Around 9:29 a.m., another deputy was near the trailer park and learned from Geneseo Police Chief Casey Sisterholft that a white truck with a topper had just entered the trailer park.
Around 9:51 a.m., the deputy saw the same truck leaving the trailer park and drive northbound toward Route 6.
The deputy pulled the truck over on Route 6 across Super Wash. As he approached the driver’s side door, the deputy noticed large pieces of cardboard lining the truck’s bed but saw that they were not lying flat on the bed but appeared raised as if something was under them.
The deputy talked to the driver of the truck, a man, as officers from Geneseo and state police arrived to assist.
One of the officers lifted the cardboard in the truck’s bed and told the officers he saw a gun. The driver was then removed from the truck and taken away from the scene while officers established a perimeter around the vehicle as additional officers arrived.
Officers negotiated with Blunk for more than 90 minutes and attempted to provide him with water to persuade him to put down the shotgun. During the standoff, officers formulated various plans, including using the Henry County ERT and a Bearcat from Rock Island County.
During the standoff, Blunk broke both the passenger and driver’s side windows of the trunk topper. He eventually climbed out of the driver’s side window of the truck topper and entered the truck’s cab.
He ignored officers’ repeated commands to put the weapon down and held it under his chin while he moved from the rear to the cab of the truck.
Multiple reports stated the truck was still running when Blunk climbed into the driver’s seat. When he reached up with his hand to shift the truck into gear, Bohm fired a single shot from his high-powered rifle, striking Blunk.
Officers secured Blunk, but the gunshot wound was fatal, according to the memo.
In looking at the case, Schutte wrote there is “no question” that there was a substantial risk that Blunk would attempt to defeat his arrest by attempting to escape from law enforcement that day.
He wrote that after a lengthy standoff with police, Blunk attempted to get behind the wheel of the running truck, and “it is undeniable that had he been able to do so, another chase would have ensued.”
“The fact that Blunk’s escape had to be defeated by the use of deadly force is also clear,” Schutte wrote. “Law enforcement negotiated with Blunk for over 90 minutes and said negotiation only ended when Blunk ended it by exiting the rear of the vehicle and entering the cab of the truck.”

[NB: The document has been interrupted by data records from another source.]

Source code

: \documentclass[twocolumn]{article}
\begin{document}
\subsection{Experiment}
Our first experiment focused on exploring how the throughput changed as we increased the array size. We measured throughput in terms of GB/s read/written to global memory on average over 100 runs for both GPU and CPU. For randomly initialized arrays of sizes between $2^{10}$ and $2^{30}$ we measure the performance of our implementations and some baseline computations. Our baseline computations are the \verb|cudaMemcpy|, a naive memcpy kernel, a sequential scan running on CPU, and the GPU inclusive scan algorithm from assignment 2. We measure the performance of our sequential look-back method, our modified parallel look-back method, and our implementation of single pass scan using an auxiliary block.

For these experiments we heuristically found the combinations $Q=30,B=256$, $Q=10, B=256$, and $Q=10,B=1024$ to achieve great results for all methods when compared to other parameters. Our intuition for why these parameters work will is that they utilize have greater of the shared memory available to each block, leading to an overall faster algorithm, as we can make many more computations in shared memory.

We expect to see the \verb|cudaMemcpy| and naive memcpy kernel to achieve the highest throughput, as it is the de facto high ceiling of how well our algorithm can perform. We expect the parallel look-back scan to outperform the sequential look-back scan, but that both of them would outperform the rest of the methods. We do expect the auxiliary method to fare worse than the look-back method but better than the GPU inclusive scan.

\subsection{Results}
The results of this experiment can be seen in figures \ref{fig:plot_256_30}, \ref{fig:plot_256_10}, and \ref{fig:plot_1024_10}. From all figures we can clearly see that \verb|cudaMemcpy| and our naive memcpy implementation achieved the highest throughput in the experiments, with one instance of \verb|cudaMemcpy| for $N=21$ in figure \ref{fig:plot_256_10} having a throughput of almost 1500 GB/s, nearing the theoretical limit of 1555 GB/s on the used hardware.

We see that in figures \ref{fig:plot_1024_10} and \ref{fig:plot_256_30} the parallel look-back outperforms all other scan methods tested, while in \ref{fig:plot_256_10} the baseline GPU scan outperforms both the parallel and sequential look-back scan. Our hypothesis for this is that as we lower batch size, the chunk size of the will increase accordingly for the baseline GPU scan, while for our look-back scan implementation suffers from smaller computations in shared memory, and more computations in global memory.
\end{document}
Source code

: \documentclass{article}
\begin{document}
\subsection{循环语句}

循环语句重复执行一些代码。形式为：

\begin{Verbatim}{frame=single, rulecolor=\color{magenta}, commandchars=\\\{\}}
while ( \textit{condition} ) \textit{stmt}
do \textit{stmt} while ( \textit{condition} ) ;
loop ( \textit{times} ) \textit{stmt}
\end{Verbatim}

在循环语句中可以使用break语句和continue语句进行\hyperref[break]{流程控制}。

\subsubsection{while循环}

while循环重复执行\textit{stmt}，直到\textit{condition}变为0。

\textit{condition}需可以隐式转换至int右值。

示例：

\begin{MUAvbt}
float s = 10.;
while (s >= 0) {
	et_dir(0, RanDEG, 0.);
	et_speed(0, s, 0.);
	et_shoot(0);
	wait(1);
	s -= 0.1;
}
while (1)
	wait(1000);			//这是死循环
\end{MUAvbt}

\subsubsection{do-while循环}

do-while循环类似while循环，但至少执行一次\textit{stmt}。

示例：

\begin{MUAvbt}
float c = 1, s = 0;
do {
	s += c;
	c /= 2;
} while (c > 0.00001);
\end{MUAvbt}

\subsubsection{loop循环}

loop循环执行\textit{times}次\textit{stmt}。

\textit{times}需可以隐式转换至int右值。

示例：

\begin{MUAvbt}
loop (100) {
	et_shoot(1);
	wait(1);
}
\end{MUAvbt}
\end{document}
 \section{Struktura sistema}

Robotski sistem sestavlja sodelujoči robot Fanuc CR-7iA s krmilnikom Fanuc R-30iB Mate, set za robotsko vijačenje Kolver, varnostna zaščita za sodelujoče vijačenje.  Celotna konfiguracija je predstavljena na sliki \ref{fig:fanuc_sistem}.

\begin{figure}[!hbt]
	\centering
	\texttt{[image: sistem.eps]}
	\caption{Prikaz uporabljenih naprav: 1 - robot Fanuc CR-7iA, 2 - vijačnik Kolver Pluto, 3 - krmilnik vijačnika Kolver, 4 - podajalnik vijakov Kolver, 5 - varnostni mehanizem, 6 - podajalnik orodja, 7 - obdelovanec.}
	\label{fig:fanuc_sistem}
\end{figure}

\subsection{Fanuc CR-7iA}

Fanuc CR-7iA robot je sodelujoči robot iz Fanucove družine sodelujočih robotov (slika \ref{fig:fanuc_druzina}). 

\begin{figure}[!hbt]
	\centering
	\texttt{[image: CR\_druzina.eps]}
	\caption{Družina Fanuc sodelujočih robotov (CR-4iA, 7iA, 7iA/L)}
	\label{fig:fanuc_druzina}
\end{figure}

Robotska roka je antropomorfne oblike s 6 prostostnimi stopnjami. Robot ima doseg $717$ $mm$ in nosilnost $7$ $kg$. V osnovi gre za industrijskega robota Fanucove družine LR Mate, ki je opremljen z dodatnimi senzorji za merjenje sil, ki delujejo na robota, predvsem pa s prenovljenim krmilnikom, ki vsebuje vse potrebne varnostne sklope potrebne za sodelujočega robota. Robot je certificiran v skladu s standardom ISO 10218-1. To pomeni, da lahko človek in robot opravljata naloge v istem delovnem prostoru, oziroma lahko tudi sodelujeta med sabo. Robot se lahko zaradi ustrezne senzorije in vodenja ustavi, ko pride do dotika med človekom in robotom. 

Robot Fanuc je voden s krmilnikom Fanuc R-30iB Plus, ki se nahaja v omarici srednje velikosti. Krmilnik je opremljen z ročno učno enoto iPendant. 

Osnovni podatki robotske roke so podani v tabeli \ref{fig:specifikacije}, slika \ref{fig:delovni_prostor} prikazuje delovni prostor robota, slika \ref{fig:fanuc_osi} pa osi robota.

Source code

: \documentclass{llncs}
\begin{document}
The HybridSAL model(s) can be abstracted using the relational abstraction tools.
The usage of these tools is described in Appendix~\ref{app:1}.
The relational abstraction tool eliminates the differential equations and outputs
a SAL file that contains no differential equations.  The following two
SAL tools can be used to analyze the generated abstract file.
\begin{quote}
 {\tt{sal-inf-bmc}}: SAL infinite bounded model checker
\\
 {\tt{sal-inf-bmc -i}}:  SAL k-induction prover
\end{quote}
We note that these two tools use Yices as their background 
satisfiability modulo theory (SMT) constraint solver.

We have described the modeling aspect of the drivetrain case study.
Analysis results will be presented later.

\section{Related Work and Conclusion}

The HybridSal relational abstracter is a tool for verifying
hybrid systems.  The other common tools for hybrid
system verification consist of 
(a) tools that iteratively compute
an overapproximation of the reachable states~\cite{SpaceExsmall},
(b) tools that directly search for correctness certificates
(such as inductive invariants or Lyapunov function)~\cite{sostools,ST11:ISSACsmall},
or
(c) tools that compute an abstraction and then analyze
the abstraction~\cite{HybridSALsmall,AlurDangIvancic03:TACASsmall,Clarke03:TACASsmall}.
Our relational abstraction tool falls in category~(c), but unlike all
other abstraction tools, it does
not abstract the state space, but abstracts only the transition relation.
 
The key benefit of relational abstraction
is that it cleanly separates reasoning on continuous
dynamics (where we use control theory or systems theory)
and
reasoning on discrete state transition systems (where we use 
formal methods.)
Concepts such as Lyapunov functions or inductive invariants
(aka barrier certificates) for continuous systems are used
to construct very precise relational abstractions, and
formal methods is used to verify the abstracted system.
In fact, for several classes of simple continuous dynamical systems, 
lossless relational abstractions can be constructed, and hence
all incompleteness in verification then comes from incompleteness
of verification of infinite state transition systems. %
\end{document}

He wrote that law enforcement considered multiple other options to engage Blunk, including the use of an armored vehicle, but Blunk’s actions “changed the timeline and caused the need for swift and immediate action.”
“Efforts to disable the vehicle, while certainly a less deadly alternative, would also have been a less certain alternative and would have put not only law enforcement at greater risk but the public at large as well. To that point, unsuccessfully attempting to disable the vehicle would have given Blunk an unacceptable opportunity to safely flee into nearby homes and businesses, including a hotel located close to the scene of the standoff.”
Schutte wrote that at the time Blunk was finally apprehended, he had already committed or attempted to commit multiple forcible felonies, including attempted murder of a peace officer, aggravated discharge of a firearm, home invasion, and aggravated kidnapping.
“He was continuously armed with his shotgun, had fired it on police offices, carried it on his person during the kidnapping, and held it to his own head during the standoff.”
Schutte wrote that law enforcement was aware of Blunk’s history, which included meth-related offenses and offenses, including multiple weapons and the possession of explosive devices.
During the search and standoff, officers learned Blunk told multiple people that he would rather die than go back to prison and that he would either kill himself or force police to kill him, Schutte wrote.
“Blunk’s desperation combined with the fact that he was armed and was known to possess explosives created a substantial risk that, in addition to the forcible felonies Blunk had already committed, Blunk posed a clear and present danger to endanger human life,” Schutte wrote in the memo.